[RECORDS SUPPLIED — start]
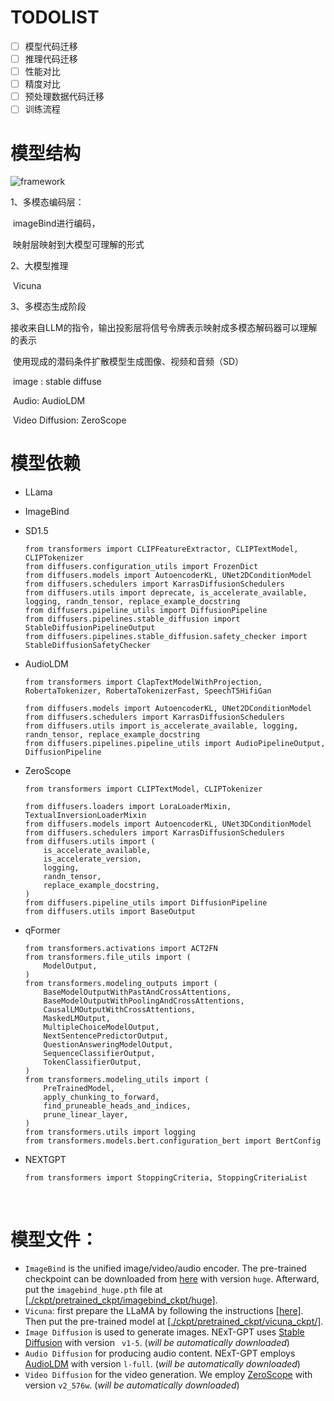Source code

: # TODOLIST

- [ ] 模型代码迁移
- [ ] 推理代码迁移
- [ ] 性能对比
- [ ] 精度对比
- [ ] 预处理数据代码迁移
- [ ] 训练流程

# 模型结构

![framework](./figures/framework.png)

1、多模态编码层：

​	imageBind进行编码，

​	映射层映射到大模型可理解的形式

2、大模型推理

​	Vicuna 

3、多模态生成阶段

​	接收来自LLM的指令，输出投影层将信号令牌表示映射成多模态解码器可以理解的表示

​	使用现成的潜码条件扩散模型生成图像、视频和音频（SD）

​	image : stable diffuse

​	Audio: AudioLDM

​	Video Diffusion: ZeroScope



# 模型依赖

- LLama

- ImageBind

- SD1.5

  ```
  from transformers import CLIPFeatureExtractor, CLIPTextModel, CLIPTokenizer
  from diffusers.configuration_utils import FrozenDict
  from diffusers.models import AutoencoderKL, UNet2DConditionModel
  from diffusers.schedulers import KarrasDiffusionSchedulers
  from diffusers.utils import deprecate, is_accelerate_available, logging, randn_tensor, replace_example_docstring
  from diffusers.pipeline_utils import DiffusionPipeline
  from diffusers.pipelines.stable_diffusion import StableDiffusionPipelineOutput
  from diffusers.pipelines.stable_diffusion.safety_checker import StableDiffusionSafetyChecker
  ```

- AudioLDM

  ```
  from transformers import ClapTextModelWithProjection, RobertaTokenizer, RobertaTokenizerFast, SpeechT5HifiGan
  
  from diffusers.models import AutoencoderKL, UNet2DConditionModel
  from diffusers.schedulers import KarrasDiffusionSchedulers
  from diffusers.utils import is_accelerate_available, logging, randn_tensor, replace_example_docstring
  from diffusers.pipelines.pipeline_utils import AudioPipelineOutput, DiffusionPipeline
  ```

- ZeroScope

  ```
  from transformers import CLIPTextModel, CLIPTokenizer
  
  from diffusers.loaders import LoraLoaderMixin, TextualInversionLoaderMixin
  from diffusers.models import AutoencoderKL, UNet3DConditionModel
  from diffusers.schedulers import KarrasDiffusionSchedulers
  from diffusers.utils import (
      is_accelerate_available,
      is_accelerate_version,
      logging,
      randn_tensor,
      replace_example_docstring,
  )
  from diffusers.pipeline_utils import DiffusionPipeline
  from diffusers.utils import BaseOutput
  ```

- qFormer

  ```
  from transformers.activations import ACT2FN
  from transformers.file_utils import (
      ModelOutput,
  )
  from transformers.modeling_outputs import (
      BaseModelOutputWithPastAndCrossAttentions,
      BaseModelOutputWithPoolingAndCrossAttentions,
      CausalLMOutputWithCrossAttentions,
      MaskedLMOutput,
      MultipleChoiceModelOutput,
      NextSentencePredictorOutput,
      QuestionAnsweringModelOutput,
      SequenceClassifierOutput,
      TokenClassifierOutput,
  )
  from transformers.modeling_utils import (
      PreTrainedModel,
      apply_chunking_to_forward,
      find_pruneable_heads_and_indices,
      prune_linear_layer,
  )
  from transformers.utils import logging
  from transformers.models.bert.configuration_bert import BertConfig
  ```

- NEXTGPT

  ```
  from transformers import StoppingCriteria, StoppingCriteriaList
  ```

​		

# 模型文件：

- `ImageBind`
is the unified image/video/audio encoder. The pre-trained checkpoint can be downloaded from [here](https://dl.fbaipublicfiles.com/imagebind/imagebind_huge.pth) with version `huge`. Afterward, put the `imagebind_huge.pth` file at [[./ckpt/pretrained_ckpt/imagebind_ckpt/huge]](ckpt/pretrained_ckpt/imagebind_ckpt/). 
- `Vicuna`:
first prepare the LLaMA by following the instructions [[here]](ckpt/pretrained_ckpt/prepare_vicuna.md). Then put the pre-trained model at [[./ckpt/pretrained_ckpt/vicuna_ckpt/]](ckpt/pretrained_ckpt/vicuna_ckpt/). 
- `Image Diffusion`
is used to generate images. NExT-GPT uses [Stable Diffusion](https://huggingface.co/runwayml/stable-diffusion-v1-5) with version `
v1-5`. (_will be automatically downloaded_)
- `Audio Diffusion`
for producing audio content. NExT-GPT employs [AudioLDM](https://github.com/haoheliu/AudioLDM) with version `l-full`. (_will be automatically downloaded_)
- `Video Diffusion`
for the video generation. We employ [ZeroScope](https://huggingface.co/cerspense/zeroscope_v2_576w) with version `v2_576w`. (_will be automatically downloaded_)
[RECORDS SUPPLIED — finish]
▸ **WHAT THE TASK ASKS**
Using the records above, find and show each line with the string "logging".

▸ **ANSWER BELOW**
  from diffusers.utils import deprecate, is_accelerate_available, logging, randn_tensor, replace_example_docstring
  from diffusers.utils import is_accelerate_available, logging, randn_tensor, replace_example_docstring
      logging,
  from transformers.utils import logging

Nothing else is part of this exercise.